1996 Pulitzer Prize for Feature Photography
A series of 13 photographs of an FGM ceremony in Kenya won the award:
Photograph 5
Photograph 7
Photograph 10
Photograph 13
 — Stephanie Walsh, Newhouse News Service[119]
Practitioners see the procedures as marking not only community boundaries but also gender difference. According to this view, FGM demasculinizes women, while male circumcision defeminizes men.[120] Fuambai Ahmadu, an anthropologist and member of the Kono people of Sierra Leone, who underwent clitoridectomy as an adult during a Sande society initiation, argues that the idea of the clitoris as important to female sexuality is a male-centred assumption. African female symbolism revolves instead around the concept of the womb.[121] Infibulation draws on that idea of enclosure and fertility. "[G]enital cutting completes the social definition of a child's sex by eliminating external traces of androgyny," writes Janice Boddy. "The female body is then covered, closed, and its productive blood bound within; the male body is unveiled, opened and exposed."[122]
In communities where infibulation is common, there is a preference for women's genitals to be smooth, dry and without odour, and both women and men may find the natural vulva repulsive.[123] Men seem to enjoy the effort of penetrating an infibulation.[124] There is also a belief, because of the smooth appearance of an infibulated vulva, that infibulation increases hygiene.[125] Women regularly introduce substances into the vagina to reduce lubrication, including leaves, tree bark, toothpaste and Vicks menthol rub. The WHO includes this practice within Type IV FGM, because the added friction during intercourse can cause lacerations and increase the risk of infection.[126]

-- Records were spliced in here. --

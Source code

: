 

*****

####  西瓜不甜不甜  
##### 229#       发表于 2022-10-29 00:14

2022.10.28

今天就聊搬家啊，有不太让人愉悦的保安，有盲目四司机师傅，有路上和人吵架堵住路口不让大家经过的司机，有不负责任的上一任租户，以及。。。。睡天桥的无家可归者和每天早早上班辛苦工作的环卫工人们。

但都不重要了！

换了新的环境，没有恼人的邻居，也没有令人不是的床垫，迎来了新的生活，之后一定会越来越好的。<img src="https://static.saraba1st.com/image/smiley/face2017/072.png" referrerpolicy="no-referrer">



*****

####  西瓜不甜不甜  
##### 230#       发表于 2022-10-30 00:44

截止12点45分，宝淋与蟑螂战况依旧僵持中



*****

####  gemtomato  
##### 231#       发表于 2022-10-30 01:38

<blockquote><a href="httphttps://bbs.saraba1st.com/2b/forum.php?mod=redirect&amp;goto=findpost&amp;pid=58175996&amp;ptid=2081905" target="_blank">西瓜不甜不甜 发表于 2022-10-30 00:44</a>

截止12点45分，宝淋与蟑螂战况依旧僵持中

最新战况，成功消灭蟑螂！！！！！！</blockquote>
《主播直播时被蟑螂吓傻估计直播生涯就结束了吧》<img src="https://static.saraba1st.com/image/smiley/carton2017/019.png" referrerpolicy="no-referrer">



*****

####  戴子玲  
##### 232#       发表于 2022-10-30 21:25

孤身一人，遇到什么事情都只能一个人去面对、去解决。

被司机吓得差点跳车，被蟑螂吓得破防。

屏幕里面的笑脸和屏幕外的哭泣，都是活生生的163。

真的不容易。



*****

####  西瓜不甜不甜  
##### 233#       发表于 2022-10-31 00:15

Common reasons for FGM cited by women in surveys are social acceptance, religion, hygiene, preservation of virginity, marriageability and enhancement of male sexual pleasure.[127] In a study in northern Sudan, published in 1983, only 558 (17.4 percent) of 3,210 women opposed FGM, and most preferred excision and infibulation over clitoridectomy.[128] Attitudes are slowly changing. In Sudan in 2010 42 percent of women who had heard of FGM said the practice should continue.[129] In several surveys since 2006, over 50 percent of women in Mali, Guinea, Sierra Leone, Somalia, Gambia and Egypt supported FGM's continuance, while elsewhere in Africa, Iraq and Yemen most said it should end, though in several countries only by a narrow margin.[130]